- Records for this exercise:
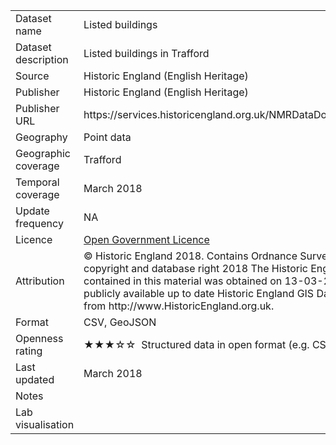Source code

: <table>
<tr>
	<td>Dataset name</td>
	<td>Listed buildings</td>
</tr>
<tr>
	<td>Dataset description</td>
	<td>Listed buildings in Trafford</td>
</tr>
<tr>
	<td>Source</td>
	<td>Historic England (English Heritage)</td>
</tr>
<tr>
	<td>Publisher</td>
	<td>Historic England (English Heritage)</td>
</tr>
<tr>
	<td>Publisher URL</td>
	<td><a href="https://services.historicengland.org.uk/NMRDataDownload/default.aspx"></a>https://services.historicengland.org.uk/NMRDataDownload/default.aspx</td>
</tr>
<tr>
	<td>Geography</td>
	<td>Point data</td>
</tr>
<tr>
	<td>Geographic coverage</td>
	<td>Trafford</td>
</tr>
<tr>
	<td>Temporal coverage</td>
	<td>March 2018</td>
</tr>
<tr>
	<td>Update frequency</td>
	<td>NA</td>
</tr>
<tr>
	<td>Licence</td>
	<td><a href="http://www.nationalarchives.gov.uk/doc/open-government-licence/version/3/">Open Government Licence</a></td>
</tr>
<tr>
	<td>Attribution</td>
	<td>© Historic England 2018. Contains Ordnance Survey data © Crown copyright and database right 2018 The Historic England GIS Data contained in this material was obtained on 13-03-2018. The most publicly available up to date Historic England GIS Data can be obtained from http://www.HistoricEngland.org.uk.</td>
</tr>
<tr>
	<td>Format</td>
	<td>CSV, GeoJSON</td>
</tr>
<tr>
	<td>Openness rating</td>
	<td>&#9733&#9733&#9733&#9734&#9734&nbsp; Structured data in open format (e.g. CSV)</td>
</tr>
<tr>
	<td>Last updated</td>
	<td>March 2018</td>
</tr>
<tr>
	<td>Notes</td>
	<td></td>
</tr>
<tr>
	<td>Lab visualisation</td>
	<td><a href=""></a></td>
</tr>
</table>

- Work instruction:
Please repeat every record exactly as it stands, leaving out any pictures.

- Reply to the task:
Source code

: <table>
<tr>
	<td>Dataset name</td>
	<td>Listed buildings</td>
</tr>
<tr>
	<td>Dataset description</td>
	<td>Listed buildings in Trafford</td>
</tr>
<tr>
	<td>Source</td>
	<td>Historic England (English Heritage)</td>
</tr>
<tr>
	<td>Publisher</td>
	<td>Historic England (English Heritage)</td>
</tr>
<tr>
	<td>Publisher URL</td>
	<td><a href="https://services.historicengland.org.uk/NMRDataDownload/default.aspx"></a>https://services.historicengland.org.uk/NMRDataDownload/default.aspx</td>
</tr>
<tr>
	<td>Geography</td>
	<td>Point data</td>
</tr>
<tr>
	<td>Geographic coverage</td>
	<td>Trafford</td>
</tr>
<tr>
	<td>Temporal coverage</td>
	<td>March 2018</td>
</tr>
<tr>
	<td>Update frequency</td>
	<td>NA</td>
</tr>
<tr>
	<td>Licence</td>
	<td><a href="http://www.nationalarchives.gov.uk/doc/open-government-licence/version/3/">Open Government Licence</a></td>
</tr>
<tr>
	<td>Attribution</td>
	<td>© Historic England 2018. Contains Ordnance Survey data © Crown copyright and database right 2018 The Historic England GIS Data contained in this material was obtained on 13-03-2018. The most publicly available up to date Historic England GIS Data can be obtained from http://www.HistoricEngland.org.uk.</td>
</tr>
<tr>
	<td>Format</td>
	<td>CSV, GeoJSON</td>
</tr>
<tr>
	<td>Openness rating</td>
	<td>&#9733&#9733&#9733&#9734&#9734&nbsp; Structured data in open format (e.g. CSV)</td>
</tr>
<tr>
	<td>Last updated</td>
	<td>March 2018</td>
</tr>
<tr>
	<td>Notes</td>
	<td></td>
</tr>
<tr>
	<td>Lab visualisation</td>
	<td><a href=""></a></td>
</tr>
</table>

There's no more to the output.